MATERIAL FOR THE TASK Block Start

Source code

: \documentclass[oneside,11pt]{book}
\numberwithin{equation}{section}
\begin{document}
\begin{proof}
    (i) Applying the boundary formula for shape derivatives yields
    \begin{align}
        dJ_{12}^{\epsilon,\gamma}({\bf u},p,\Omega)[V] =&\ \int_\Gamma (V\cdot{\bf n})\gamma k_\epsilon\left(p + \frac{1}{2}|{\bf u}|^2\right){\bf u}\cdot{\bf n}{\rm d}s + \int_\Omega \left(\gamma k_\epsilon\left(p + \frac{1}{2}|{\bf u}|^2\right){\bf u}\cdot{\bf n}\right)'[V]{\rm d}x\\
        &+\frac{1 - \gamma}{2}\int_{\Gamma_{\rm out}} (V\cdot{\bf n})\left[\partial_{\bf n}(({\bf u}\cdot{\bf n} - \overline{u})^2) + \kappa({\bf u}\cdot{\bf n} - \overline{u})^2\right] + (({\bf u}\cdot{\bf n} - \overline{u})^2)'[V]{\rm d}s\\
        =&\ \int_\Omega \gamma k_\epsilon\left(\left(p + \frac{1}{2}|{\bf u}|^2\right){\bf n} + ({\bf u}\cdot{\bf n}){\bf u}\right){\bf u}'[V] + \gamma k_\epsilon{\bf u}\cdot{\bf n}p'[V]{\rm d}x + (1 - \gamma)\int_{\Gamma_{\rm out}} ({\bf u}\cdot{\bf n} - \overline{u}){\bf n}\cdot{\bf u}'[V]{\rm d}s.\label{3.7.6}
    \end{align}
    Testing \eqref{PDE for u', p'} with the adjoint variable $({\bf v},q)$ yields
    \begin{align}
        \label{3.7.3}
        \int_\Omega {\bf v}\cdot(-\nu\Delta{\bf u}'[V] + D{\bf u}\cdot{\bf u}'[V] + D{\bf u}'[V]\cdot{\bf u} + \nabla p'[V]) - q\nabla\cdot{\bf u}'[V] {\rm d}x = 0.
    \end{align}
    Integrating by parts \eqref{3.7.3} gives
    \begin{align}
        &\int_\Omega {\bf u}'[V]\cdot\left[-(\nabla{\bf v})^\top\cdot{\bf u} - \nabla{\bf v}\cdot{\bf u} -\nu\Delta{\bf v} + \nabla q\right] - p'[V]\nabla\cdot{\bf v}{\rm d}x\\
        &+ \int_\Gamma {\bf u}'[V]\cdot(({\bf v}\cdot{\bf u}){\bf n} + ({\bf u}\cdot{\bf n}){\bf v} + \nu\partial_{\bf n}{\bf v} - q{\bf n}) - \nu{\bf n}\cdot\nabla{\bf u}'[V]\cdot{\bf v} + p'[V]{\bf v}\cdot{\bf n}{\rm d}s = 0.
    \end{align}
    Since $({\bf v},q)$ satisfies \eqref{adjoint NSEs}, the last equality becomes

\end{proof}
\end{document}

MATERIAL FOR THE TASK Block End

• [INSTRUCTIONS FOR THE TASK]: Print the material in full, exactly as written.

• [ANSWER FOR THE TASK]:
Source code

: \documentclass[oneside,11pt]{book}
\numberwithin{equation}{section}
\begin{document}
\begin{proof}
    (i) Applying the boundary formula for shape derivatives yields
    \begin{align}
        dJ_{12}^{\epsilon,\gamma}({\bf u},p,\Omega)[V] =&\ \int_\Gamma (V\cdot{\bf n})\gamma k_\epsilon\left(p + \frac{1}{2}|{\bf u}|^2\right){\bf u}\cdot{\bf n}{\rm d}s + \int_\Omega \left(\gamma k_\epsilon\left(p + \frac{1}{2}|{\bf u}|^2\right){\bf u}\cdot{\bf n}\right)'[V]{\rm d}x\\
        &+\frac{1 - \gamma}{2}\int_{\Gamma_{\rm out}} (V\cdot{\bf n})\left[\partial_{\bf n}(({\bf u}\cdot{\bf n} - \overline{u})^2) + \kappa({\bf u}\cdot{\bf n} - \overline{u})^2\right] + (({\bf u}\cdot{\bf n} - \overline{u})^2)'[V]{\rm d}s\\
        =&\ \int_\Omega \gamma k_\epsilon\left(\left(p + \frac{1}{2}|{\bf u}|^2\right){\bf n} + ({\bf u}\cdot{\bf n}){\bf u}\right){\bf u}'[V] + \gamma k_\epsilon{\bf u}\cdot{\bf n}p'[V]{\rm d}x + (1 - \gamma)\int_{\Gamma_{\rm out}} ({\bf u}\cdot{\bf n} - \overline{u}){\bf n}\cdot{\bf u}'[V]{\rm d}s.\label{3.7.6}
    \end{align}
    Testing \eqref{PDE for u', p'} with the adjoint variable $({\bf v},q)$ yields
    \begin{align}
        \label{3.7.3}
        \int_\Omega {\bf v}\cdot(-\nu\Delta{\bf u}'[V] + D{\bf u}\cdot{\bf u}'[V] + D{\bf u}'[V]\cdot{\bf u} + \nabla p'[V]) - q\nabla\cdot{\bf u}'[V] {\rm d}x = 0.
    \end{align}
    Integrating by parts \eqref{3.7.3} gives
    \begin{align}
        &\int_\Omega {\bf u}'[V]\cdot\left[-(\nabla{\bf v})^\top\cdot{\bf u} - \nabla{\bf v}\cdot{\bf u} -\nu\Delta{\bf v} + \nabla q\right] - p'[V]\nabla\cdot{\bf v}{\rm d}x\\
        &+ \int_\Gamma {\bf u}'[V]\cdot(({\bf v}\cdot{\bf u}){\bf n} + ({\bf u}\cdot{\bf n}){\bf v} + \nu\partial_{\bf n}{\bf v} - q{\bf n}) - \nu{\bf n}\cdot\nabla{\bf u}'[V]\cdot{\bf v} + p'[V]{\bf v}\cdot{\bf n}{\rm d}s = 0.
    \end{align}
    Since $({\bf v},q)$ satisfies \eqref{adjoint NSEs}, the last equality becomes

\end{proof}
\end{document}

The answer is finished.